Elasticsearch for Hadoop

By : Vishal Shukla
Book Image

Elasticsearch for Hadoop

By: Vishal Shukla

Overview of this book

Table of Contents (15 chapters)
Elasticsearch for Hadoop
Credits
About the Author
About the Reviewers
www.PacktPub.com
Preface
Index

Setting up Hadoop for Elasticsearch


For our exploration on Hadoop and Elasticsearch, we will use an Ubuntu-based host. However, you may opt to run any other Linux OS and set up Hadoop and Elasticsearch.

Being a Hadoop user, if you already have Hadoop set up in your local machine, you may jump directly to the section, Setting up Elasticsearch.

Hadoop supports three cluster modes: the stand-alone mode, the pseudo-distributed mode, and the fully-distributed mode. To make it good enough to walk through the examples of the book, we will consider the pseudo-distributed mode on a Linux operating system. This mode will ensure that without getting into the complexity of setting up so many nodes, we will mirror the components in such a way that they behave no differently to the real production environment. In the pseudo-distributed mode, each component runs on its own JVM process.

Setting up Java

The examples in this book are developed and tested against Oracle Java 1.8. These examples should run fine with other distributions of Java 8 as well.
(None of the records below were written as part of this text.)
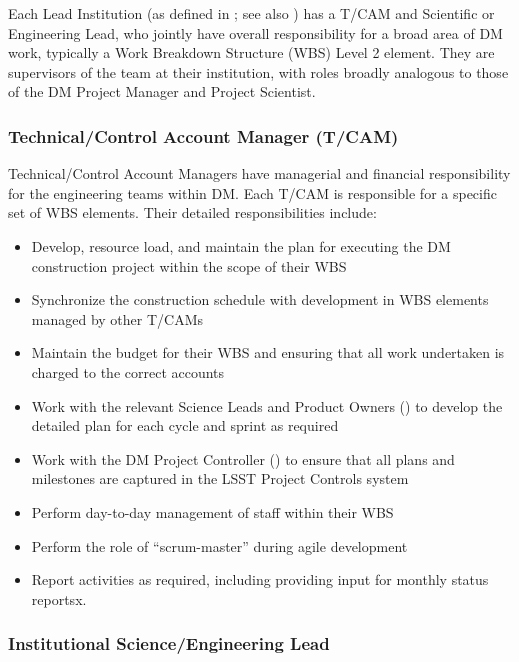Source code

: Each Lead Institution (as defined in ; see also ) has a T/CAM and Scientific or Engineering Lead, who jointly have overall responsibility for a broad area of DM work, typically a Work Breakdown Structure (WBS) Level 2 element. They are supervisors of the team at their institution, with roles broadly analogous to those of the DM Project Manager and Project Scientist.

\subsubsection{Technical/Control Account Manager (T/CAM) \label{role:tcam}}

Technical/Control Account Managers have managerial and financial responsibility
for the engineering teams within DM. Each T/CAM is responsible for a specific set of WBS elements. Their detailed responsibilities include:

\begin{itemize}

  \item{Develop, resource load, and maintain the plan for executing the DM construction project within the scope of their WBS}
  \item{Synchronize the construction schedule with development in WBS elements managed by other T/CAMs}
  \item{Maintain the budget for their WBS and ensuring that all work undertaken is charged to the correct accounts}
  \item{Work with the relevant Science Leads and Product Owners () to develop the detailed plan for each cycle and sprint as required}
  \item{Work with the DM Project Controller () to ensure that all plans and milestones are captured in the LSST Project Controls system}
  \item{Perform day-to-day management of staff within their WBS}
  \item{Perform the role of ``scrum-master'' during agile development}
  \item{Report activities as required, including providing input for monthly status reportsx.}

\end{itemize}

\subsubsection{Institutional Science/Engineering Lead \label{role:scilead}}

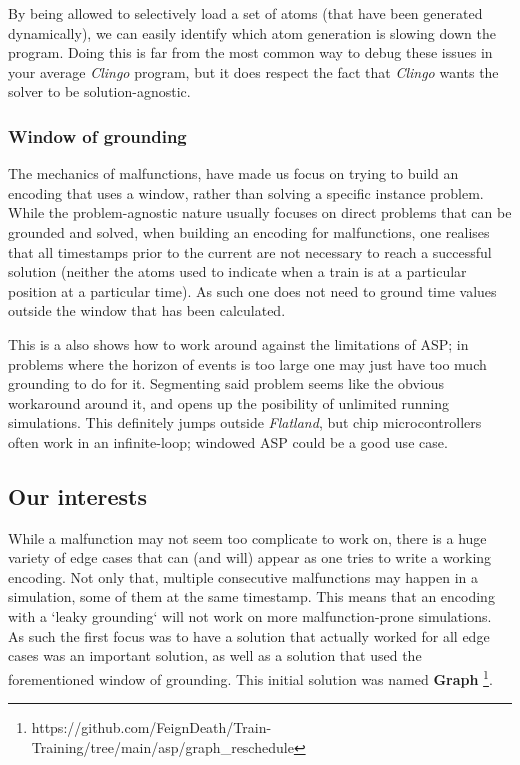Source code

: By being allowed to selectively load a set of atoms (that have been generated dynamically), we can easily identify which atom generation is slowing down the program. Doing this is far from the most common way to debug these issues in your average \textit{Clingo} program, but it does respect the fact that \textit{Clingo} wants the solver to be solution-agnostic. 


\subsubsection{Window of grounding}
\label{sec:window}
The mechanics of malfunctions, have made us focus on trying to build an encoding that uses a window, rather than solving a specific instance problem. While the problem-agnostic nature usually focuses on direct problems that can be grounded and solved, when building an encoding for malfunctions, one realises that all timestamps prior to the current are not necessary to reach a successful solution (neither the atoms used to indicate when a train is at a particular position at a particular time). As such one does not need to ground time values outside the window that has been calculated.

This is a also shows how to work around against the limitations of ASP; in problems where the horizon of events is too large one may just have too much grounding to do for it. Segmenting said problem seems like the obvious workaround around it, and opens up the posibility of unlimited running simulations. This definitely jumps outside \textit{Flatland}, but chip microcontrollers often work in an infinite-loop; windowed ASP could be a good use case.
  

\subsection{Our interests}
While a malfunction may not seem too complicate to work on, there is a huge variety of edge cases that can (and will) appear as one tries to write a working encoding. Not only that, multiple consecutive malfunctions may happen in a simulation, some of them at the same timestamp. This means that an encoding with a `leaky grounding` will not work on more malfunction-prone simulations. As such the first focus was to have a solution that actually worked for all edge cases was an important solution, as well as a solution that used the forementioned window of grounding. This initial solution was named \textbf{Graph} \footnote{https://github.com/FeignDeath/Train-Training/tree/main/asp/graph\_reschedule}. 


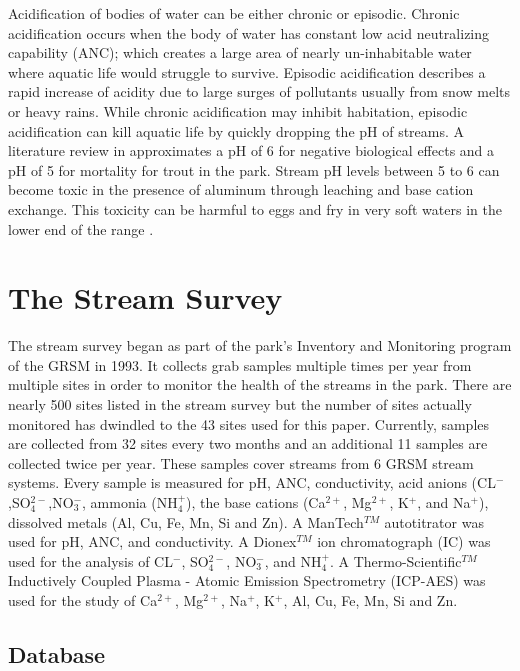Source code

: Acidification of bodies of water can be either chronic or episodic. 
Chronic acidification occurs when the body of water has constant low acid neutralizing capability (ANC); which creates a large area of  nearly un-inhabitable water where aquatic life would struggle to survive. 
Episodic acidification describes a rapid increase of acidity due to large surges of pollutants usually from snow melts or heavy rains.  
While chronic acidification may inhibit habitation, episodic acidification can kill aquatic life by quickly dropping the pH of streams.
A literature review in \citet{neff2009physiological} approximates a pH of 6 for negative biological effects and a pH of 5 for mortality for trout in the park.  
Stream pH levels between 5 to 6 can become toxic in the presence of aluminum through leaching and base cation exchange.
This toxicity can be harmful to eggs and fry in very soft waters in the lower end of the range \citep{robinson2008ph}.  

\section{The Stream Survey}  %

The stream survey began as part of the park's Inventory and Monitoring program of the GRSM in 1993.
It collects grab samples multiple times per year from multiple sites in order to monitor the health of the streams in the park.
There are nearly 500 sites listed in the stream survey but the number of sites actually monitored has dwindled to the 43 sites used for this paper.
Currently, samples are collected from 32 sites every two months and an additional 11 samples are collected twice per year.  
These samples cover streams from 6 GRSM stream systems. 
Every sample is  measured for pH, ANC, conductivity, acid anions (CL$^-$,SO$_4^{2-}$,NO$_3^-$, ammonia (NH$_4^+$), the base cations (Ca$^{2+}$, Mg$^{2+}$, K$^+$, and Na$^+$), dissolved metals (Al, Cu, Fe, Mn, Si and Zn).  
A ManTech$^{TM}$ autotitrator was used for pH, ANC, and conductivity.  
A Dionex$^{TM}$ ion chromatograph (IC) was used for the analysis of CL$^-$, SO$_4^{2-}$, NO$_3^-$, and NH$_4^+$.  
A Thermo-Scientific$^{TM}$ Inductively Coupled Plasma - Atomic Emission Spectrometry (ICP-AES) was used for the study of Ca$^{2+}$, Mg$^{2+}$, Na$^+$, K$^+$, Al, Cu, Fe, Mn, Si and Zn.

\subsection{Database}%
In order to set up Oracle Java 8, open the terminal and execute the following steps:

  1. First, add and update the repository for Java 8 with the following command:

    $ sudo add-apt-repository ppa:webupd8team/java
    $ sudo apt-get update
    
  2. Next, install Java 8 and configure the environment variables, as shown in the following command:

    $ sudo apt-get install oracle-java8-set-default
    
  3. Now, verify the installation as follows:

    $ java -version
    

    This should show an output similar to the following code; it may vary a bit based on the exact version:

    java version "1.8.0_60"
    Java(TM) SE Runtime Environment (build 1.8.0_60-b27)
    Java HotSpot(TM) 64-Bit Server VM (build 25.60-b23, mixed mode)
    

Setting up a dedicated user

To ensure that our ES-Hadoop environment is clean and isolated from the rest of the applications and to be able to manage security and permissions easily, we will set up a dedicated user. Perform the following steps:

  1. First, add the hadoop group with the following command:

    $ sudo addgroup hadoop
    
  2. Then, add the eshadoop user to the hadoop group, as shown in the following command:

    $ sudo adduser eshadoop hadoop
    
  3. Finally, add the eshadoop user to the sudoers list by adding the user to the sudo group as follows:

    $ sudo adduser eshadoop sudo
    

Now, you need to relogin with the eshadoop user to execute further steps.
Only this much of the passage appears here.